*DATASET EXCERPTS*.
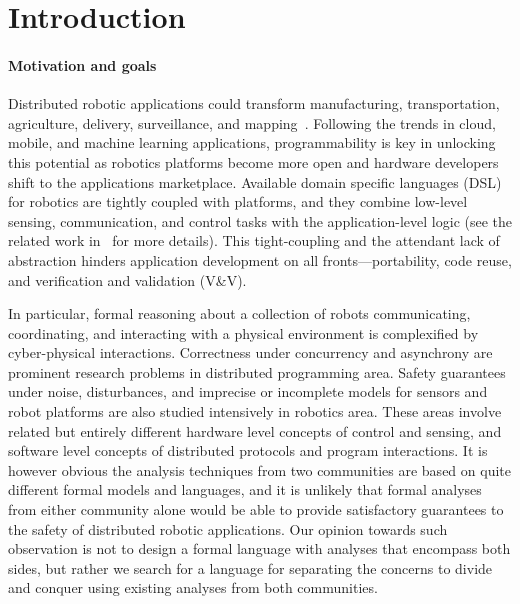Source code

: \section{Introduction}
\label{sec:intro}

\paragraph{Motivation and goals}
Distributed robotic applications could transform manufacturing, transportation, agriculture, delivery, surveillance, and mapping~\cite{find}.
Following the trends in cloud, mobile, and machine learning applications, programmability is key in unlocking this potential
as robotics platforms become more open and hardware developers shift to the applications marketplace.
Available domain specific languages (DSL) for robotics are tightly coupled with platforms,
and they combine low-level sensing, communication, and control tasks with the application-level logic
(see the related work in~ for more details).
This tight-coupling and the attendant lack of abstraction hinders application development on all fronts---portability, code reuse, and verification and validation (V\&V).

In particular, formal reasoning about a collection of robots communicating, coordinating, and interacting with a physical environment
is complexified by cyber-physical interactions.
Correctness under concurrency and asynchrony are prominent research problems in distributed programming area.
Safety guarantees under noise, disturbances, and imprecise or incomplete models for sensors and robot platforms are also studied intensively in robotics area.
These areas involve related but entirely different hardware level concepts of control and sensing,
and software level concepts of distributed protocols and program interactions.
It is however obvious the analysis techniques from two communities are based on quite different formal models and languages,
and it is unlikely that formal analyses from either community alone would be able to provide satisfactory guarantees
to the safety of distributed robotic applications.
Our opinion towards such observation is not to design a formal language with analyses that encompass both sides,
but rather we search for a language for separating the concerns to divide and conquer using existing analyses from both communities.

*WHAT YOU ARE ASKED TO DO*.
Leaving out the pictures, repeat all of the entries exactly.

*ANSWER AREA*.
Source code

: \section{Introduction}
\label{sec:intro}

\paragraph{Motivation and goals}
Distributed robotic applications could transform manufacturing, transportation, agriculture, delivery, surveillance, and mapping~\cite{find}.
Following the trends in cloud, mobile, and machine learning applications, programmability is key in unlocking this potential
as robotics platforms become more open and hardware developers shift to the applications marketplace.
Available domain specific languages (DSL) for robotics are tightly coupled with platforms,
and they combine low-level sensing, communication, and control tasks with the application-level logic
(see the related work in~ for more details).
This tight-coupling and the attendant lack of abstraction hinders application development on all fronts---portability, code reuse, and verification and validation (V\&V).

In particular, formal reasoning about a collection of robots communicating, coordinating, and interacting with a physical environment
is complexified by cyber-physical interactions.
Correctness under concurrency and asynchrony are prominent research problems in distributed programming area.
Safety guarantees under noise, disturbances, and imprecise or incomplete models for sensors and robot platforms are also studied intensively in robotics area.
These areas involve related but entirely different hardware level concepts of control and sensing,
and software level concepts of distributed protocols and program interactions.
It is however obvious the analysis techniques from two communities are based on quite different formal models and languages,
and it is unlikely that formal analyses from either community alone would be able to provide satisfactory guarantees
to the safety of distributed robotic applications.
Our opinion towards such observation is not to design a formal language with analyses that encompass both sides,
but rather we search for a language for separating the concerns to divide and conquer using existing analyses from both communities.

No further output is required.